I understand what recursion is. I know that the function calls itself and that the if statement is a base case, which every recursive function should have.

What I don’t understand is how Java is calling these functions and getting the desired results, its absolutely wild for me. I have no idea how is the n = 1 going back to being n = 3, or what is the effect of changing the order of the REFERENCE to the parameters.

I think that you’re misunderstanding variable scope. If I call myFunc(myVar), whatever I pass in as the first argument is assigned to myVar for that instance of myFunc().

In this case, the code above, or generally any recursive code, works because the same function is called again with a variation of the original arguments.

So in this case, there are 2 function calls inside of the function.

Are you saying that if I pass 3 to the initial function (not the 2 extra ones inside it), the 2 functions inside

**towerOfHanoi(n- 1 , from_rod, aux_rod, to_rod);**

System.out.println( "Move disk " + n + " from rod " + from_rod + " to rod " + to_rod);

**towerOfHanoi(n- 1 , aux_rod, to_rod, from_rod);**

Are added to a sort of “execution stack”? Where they will be invoked even if the return statement above them is executed?

So essentially, the first one which says n-1, that one gets 2 as its n, whereas the next line which says print n gets 3? (because its only getting the value of the original call)
Then the next call (the last one) also gets 2?

I guess the biggest problem I have is understanding how are these functions called.

It says that the first thing it should do if n != 1 is call the function again but with n-1, but then, this would go on until n IS 1 and it would execute the if statement, including the return, so shouldn’t that mean that the function is over? If return doesn’t mean the function is over, and it instead moves to execute the next function, how will the function ever stop if apparently leaving the base case leads to another execution?

I’ve edited your post for readability. When you enter a code block into a forum post, please precede it with a separate line of three backticks and follow it with a separate line of three backticks to make it easier to read. It was a pain to edit your code.

See this post to find the backtick on your keyboard. The “preformatted text” tool in the editor (</>) will also add backticks around text.

Note: Backticks are not single quotes.

With recursion, broadly speaking, you are either in the base case or not in the base case.

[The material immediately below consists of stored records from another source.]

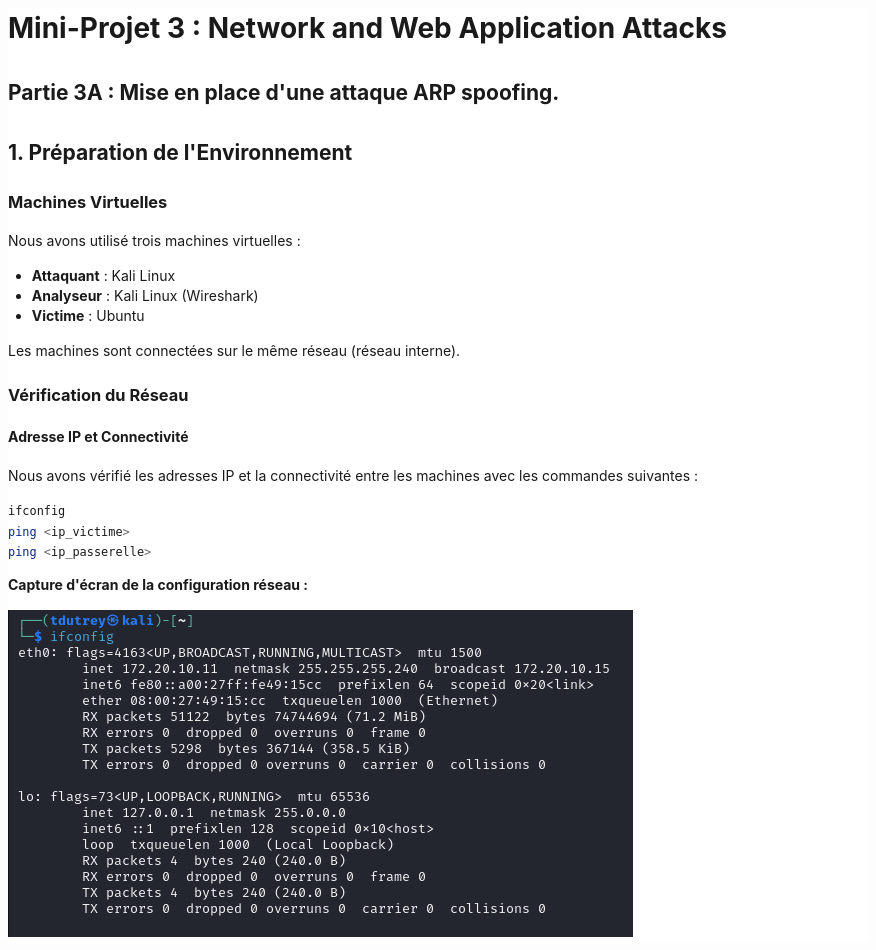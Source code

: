 # Mini-Projet 3 : Network and Web Application Attacks

## Partie 3A : Mise en place d'une attaque ARP spoofing.

## 1. Préparation de l'Environnement

### Machines Virtuelles
Nous avons utilisé trois machines virtuelles :
- **Attaquant** : Kali Linux
- **Analyseur** : Kali Linux (Wireshark)
- **Victime** : Ubuntu

Les machines sont connectées sur le même réseau (réseau interne).

### Vérification du Réseau
#### Adresse IP et Connectivité
Nous avons vérifié les adresses IP et la connectivité entre les machines avec les commandes suivantes :

```bash
ifconfig  
ping <ip_victime>
ping <ip_passerelle>
```

**Capture d'écran de la configuration réseau  :**

![Configuration réseau](./screenshots/screen1.png)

If you are in the base case, you execute a simple behavior and return.

If you are not in the base case, the function calls itself again with a modified version of the inputs. The function then does a little bit of code before returning.

Try running this code:

function recursionTalks(n) {
  console.log("\nFunction call recursionTalks(): n = " + String(n))

  if (n < 1) {
    console.log("I am the base case!\n")
    return
  } else {
    console.log("Calling the next case: n-1 = " + String((n-1)))
    recursionTalks(n-1)
    console.log("Returned from  next case: n-1 = " + String((n-1)))

    console.log("Returning from case: n = " + String(n) + "\n")
    return
  }
}

recursionTalks(3)